スガ (以前の所属事務所を)辞めた直後くらいは「大丈夫かな? 俺」っていうのがありましたね。この先、もうメジャーに戻ることもないだろうし、雑誌とかテレビに出ることもないだろうなって、本当にそう思ってました。俺はもう、そういう舞台の人間ではないんだな、食ってくだけで精一杯だなって……。

――なるほど…。そういえば『FUNKASTiC』の取材のときに「過去の自分のキャリアに頼るのもイヤだし、“このままの感じで続けていれば、あと10年いける”みたいな考え方も絶対にイヤ」とおっしゃってましたね。
スガ そうそう。すでにその時点で縛られてますよね(笑)。やっぱり「このままじゃダメだろうな」とずっと思ってたんですよ。音楽を通して生々しくメッセージを届けたいんだけど、今の俺の位置からでは、誰にも響かないだろうなって感じてたし、恐怖感と言うか、自分に対してこれでいいのかなっていうのがあったんですよね。たとえば「アストライド」(メジャー復帰第1弾シングル。独立してからの不安と葛藤、それでも前に進むという決意を描いたナンバー)とか今歌うとすごく説得力があると思うけど、当時の俺が同じように歌ったとしたら、説得力は出せなかったと思う。一度崖っぷちに行った人が歌わないと響かないメッセージがあるんだろうなって。

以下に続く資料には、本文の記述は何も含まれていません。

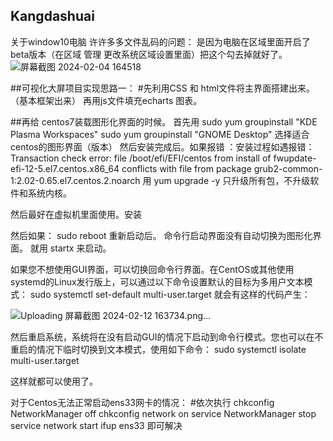 ## Kangdashuai
关于window10电脑 许许多多文件乱码的问题：
是因为电脑在区域里面开启了 beta版本（在区域 管理 更改系统区域设置里面）把这个勾去掉就好了。
![屏幕截图 2024-02-04 164518](https://github.com/SMart6kza/Kangdashuai/assets/80021817/f6d22d30-9034-46da-b7fa-6845ff048902)


##可视化大屏项目实现思路一：
  #先利用CSS 和 html文件将主界面搭建出来。（基本框架出来）
  再用js文件填充echarts 图表。




##再给 centos7装载图形化界面的时候。
首先用 sudo yum groupinstall "KDE Plasma Workspaces"
      sudo yum groupinstall "GNOME Desktop"
    选择适合centos的图形界面（版本）
然后安装完成后。如果报错
：安装过程如遇报错：Transaction check error:
file /boot/efi/EFI/centos from install of fwupdate-efi-12-5.el7.centos.x86_64 conflicts with file from package grub2-common-1:2.02-0.65.el7.centos.2.noarch
用 yum upgrade -y 只升级所有包，不升级软件和系统内核。

然后最好在虚拟机里面使用。安装

然后如果：
sudo reboot 重新启动后。
命令行启动界面没有自动切换为图形化界面。
就用 startx 来启动。


如果您不想使用GUI界面，可以切换回命令行界面。在CentOS或其他使用systemd的Linux发行版上，可以通过以下命令设置默认的目标为多用户文本模式：
sudo systemctl set-default multi-user.target
就会有这样的代码产生：

![Uploading 屏幕截图 2024-02-12 163734.png…]()





然后重启系统，系统将在没有启动GUI的情况下启动到命令行模式。您也可以在不重启的情况下临时切换到文本模式，使用如下命令：
sudo systemctl isolate multi-user.target

这样就都可以使用了。


对于Centos无法正常启动ens33网卡的情况：
#依次执行
chkconfig NetworkManager off
chkconfig network on
service NetworkManager stop
service network start
ifup ens33
即可解决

迷いの中で求めていた音楽リーダー 小林武史は“ドンピシャ”

――「アストライド」はアルバムの起点にもなっているんですか?
スガ プロデューサーの小林武史さんからは、既発の曲は1曲もナシで「全部新曲で」って言われてたんですよ。でも、「アストライド」だけはどうしても入れたいという話をして、じゃあ、アルバムの最後に入れようということになったんです。それくらい、この曲に対する思いは特別だったんですよね、自分の中で。今の俺だからこそ伝わる説得力に溢れているので、それを逃したくないなと思った。

――シンガーソングライターの場合、実際の言動と歌っている内容がより近いほうがいいんでしょうか。
スガ とも限らないんですけどね。全員が全員そうじゃないとは思うんですけど、スガ シカオの場合はそのほうがいいんじゃないかなと。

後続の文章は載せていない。